APPLE CEO HITS BACK ON FBI
The Apple CEO, Tim Cook responded back to the FBI over the handling of a court order which asked the company to help unlock the iPhone of San Bernardino killer Syed Farook. Mr. Cook has said that his company first learned about this controversial request when it was reported in the media and the news media. Mr. Cook said that he do not thinks that it is not the way the railroad should be run.
He doesn’t think that something which is so important to the country should be handled in such a way. However a source who is close to the investigation has told the BBC that Mr Cook’s claim is not true & that Apple’s legal team was the first to know about this. A spokesperson for the FBI has said that she did not desire to comment on Mr Cook’s saying.

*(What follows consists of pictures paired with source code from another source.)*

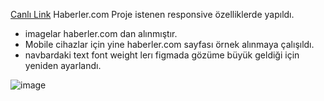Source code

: [Canlı Link](haberler-sigma.vercel.app/)
Haberler.com
Proje istenen responsive özelliklerde yapıldı.
- imagelar haberler.com dan alınmıştır.
- Mobile cihazlar için yine haberler.com sayfası örnek alınmaya çalışıldı.
- navbardaki text font weight lerı figmada gözüme büyük geldiği için yeniden ayarlandı.
  
![image](https://github.com/miracerdin/haberler/assets/99042499/cb24fe42-e43b-49a0-a95e-227066803c26)
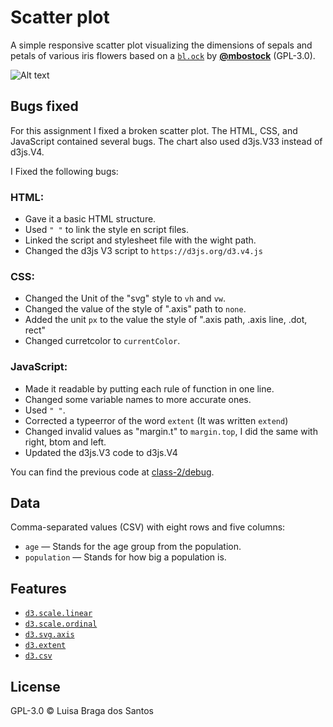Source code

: # Scatter plot

A simple responsive scatter plot visualizing the dimensions of sepals and petals
of various iris flowers based on a [`bl.ock`][block] by
[**@mbostock**][block-author] (GPL-3.0).

![Alt text](preview.png)

## Bugs fixed
For this assignment I fixed a broken scatter plot. The HTML, CSS, and JavaScript contained several bugs. The chart also used d3js.V33 instead of d3js.V4.

I Fixed the following bugs:
### HTML:
* Gave it a basic HTML structure.
* Used `" "` to link the style en script files.
* Linked the script and stylesheet file with the wight path.
* Changed the d3js V3 script to `https://d3js.org/d3.v4.js`

### CSS:
* Changed the Unit of the "svg" style to `vh` and `vw`.
* Changed the value of the style of ".axis" path to `none`.
* Added the unit `px` to the value  the style of ".axis path,
  .axis line, .dot, rect"
* Changed curretcolor to `currentColor`.

### JavaScript:
* Made it readable by putting each rule of function in one line.
* Changed some variable names to more accurate ones.
* Used `" "`.
* Corrected a typeerror of the word `extent` (It was written `extend`)
* Changed invalid values as "margin.t" to `margin.top`, I did the same with right, btom and left.
* Updated the d3js.V3 code to d3js.V4

You can find the previous code at [class-2/debug](https://cmda-fe3x3.github.io/course-17-18/class-2/debug).

## Data

Comma-separated values (CSV) with eight rows and five columns:
* `age` — Stands for the age group from the population.
* `population` — Stands for how big a population is.

## Features

*   [`d3.scale.linear`](https://github.com/d3/d3-3.x-api-reference/blob/master/Quantitative-Scales.md#_linear)
*   [`d3.scale.ordinal`](https://github.com/d3/d3-3.x-api-reference/blob/master/Ordinal-Scales.md#ordinal)
*   [`d3.svg.axis`](https://github.com/d3/d3-3.x-api-reference/blob/master/SVG-Axes.md#axis)
*   [`d3.extent`](https://github.com/d3/d3-3.x-api-reference/blob/master/Arrays.md#d3_extent)
*   [`d3.csv`](https://github.com/d3/d3-3.x-api-reference/blob/master/CSV.md#csv)


## License

GPL-3.0 © Luisa Braga dos Santos

[block]: https://bl.ocks.org/mbostock/3887118

[block-author]: https://github.com/mbostock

The New York Times has reported that the Apple had begun to work on an upgrade to the devices that will make it impossible to break into the iPhone by using a method which was proposed by the FBI in this case. Mr Cook was protecting the company’s refusal to comply with the FBI’s order that it should remove the security blocks on Farook’s device so that the data on it can be made possible to access.
He has said that the FBI was telling the company to create the software which is equivalent to cancer. Farook, along with his wife had killed fourteen people in an attack in December last year. Mr. Cook thinks that safety of the public is really very important. The protection of people’s information is very important and so the trade-off here is we know that doing that can expose the public to incredible vulnerabilities.
When Mr. Cook was asked that Apple may hinder investigations which can prevent the future attacks, then he replied to this by saying that some things are hard & some things are right. And some things are both. This is one of those things. The FBI has said that Apple is overstating the safety risk to its devices.
FBI Director, James Comey has said that Apple had a technical know-how to get into Farook’s device only in a way which will not create a so called backdoor into every Apple device. Conflicting polls have suggested that the American public is divided.
One of the polls by the Pew Research Center has suggested the majority of those polled sided with the FBI whereas the researchers have noted that the support for Apple grew among people who have a smart phone. A Reuters poll which was conducted by Ipsos, says that 55 percent of respondents worried that the FBI will seek to use a backdoor to spy on the people using an iPhone.